A Coleta ou a Oração do dia

         A oração é trinitária: ela é dirigida ao Pai, em nome do Cristo, no Espírito Santo que nos habita e nos fortalece. Esta oração de abertura é composta de duas partes.
         A primeira traduz, muitas vezes, em uma única frase, sob a forma de uma ação de graças, um aspecto do mistério de Deus que a liturgia da Igreja propõe neste dia para a nossa meditação: “Nós Te bendizemos, Deus que nos salvou... Deus que nos revelou Teu amor... Deus que é nossa Providência... Deus que nos conduz... Deus que tem agido como...”.
         A segunda parte é um pedido para que os cristãos reunidos nesta Eucaristia vivam, agora e sempre, disto que dão graças.
         A conclusão é uma reafirmação da nossa fé no mistério da Santíssima Trindade: “Nós vos pedimos, Pai santo, por Jesus Cristo vosso Filho nosso Senhor que convosco vive e reina na unidade do Espírito Santo, agora e por todos os séculos dos séculos”.
         Pelos séculos dos séculos...” é a tradução literal de uma expressão hebraica que significa que a soberania divina à qual nós chegamos pela oração supera toda a duração humana e nos mergulha no desdobramento da história até a sua plena realização, no final dos tempos, quando “o universo, o celeste e o terrestre, alcançarem sua unidade em Cristo” (Ef 1, 10).
         Esta oração que encerra o rito de entrada da missa não é uma palavra qualquer em que deve aparecer a personalidade e a originalidade do celebrante que, neste momento, nada tem e nem deve ter a dizer para a assembléia. Se for possível, que esta oração seja entoada em reto tono.
         Devemos saber que nas palavras desta oração universal, que o sacerdote diz em nome de todos, sou eu que rezo em nome da Igreja e é a Igreja que reza em meu nome.

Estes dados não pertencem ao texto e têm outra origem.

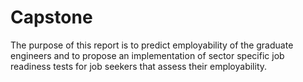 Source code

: # Capstone
The purpose of this report is to predict employability of the graduate engineers and to propose an implementation of sector specific job readiness tests for job seekers that assess their employability.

A sinfonia da Palavra de Deus

         A liturgia da Palavra, nos domingos e festas, é composta de três leituras: a primeira, uma passagem do AT; a segunda, um trecho dos escritos apostólicos do NT e a terceira, uma passagem dos Evangelhos. Estas três leituras colocam em evidência a própria estrutura da revelação e a Palavra de Deus em sua totalidade ressoa como uma sinfonia espiritual na qual cada harmônico é necessário para melhor fazer perceber a beleza e a significação do conjunto.
         O Evangelho tem uma solenidade maior na sua leitura do que as outras, pois não se trata somente da Palavra de Deus escrita, mas da Palavra de Deus feito carne realmente e efetivamente presente no sacramento da Igreja.
         A assembléia fica em pé, pois esta é a postura de uma assembléia ressuscitada. Ela acolhe a vinda de Jesus Ressuscitado no meio dos seus irmãos. Estar em pé é a atitude do Cristo Ressuscitado: “Jesus estava lá, em pé no meio deles” (Mc 16, 9).
         A Bíblia é uma manifestação progressiva: “O AT manifestou claramente o Pai, obscuramente o Filho. O NT revelou o Filho e insinuou a divindade do Espírito. Hoje o Espírito vive entre nós e se faz mais claramente conhecer” (Gregório Nazianzeno).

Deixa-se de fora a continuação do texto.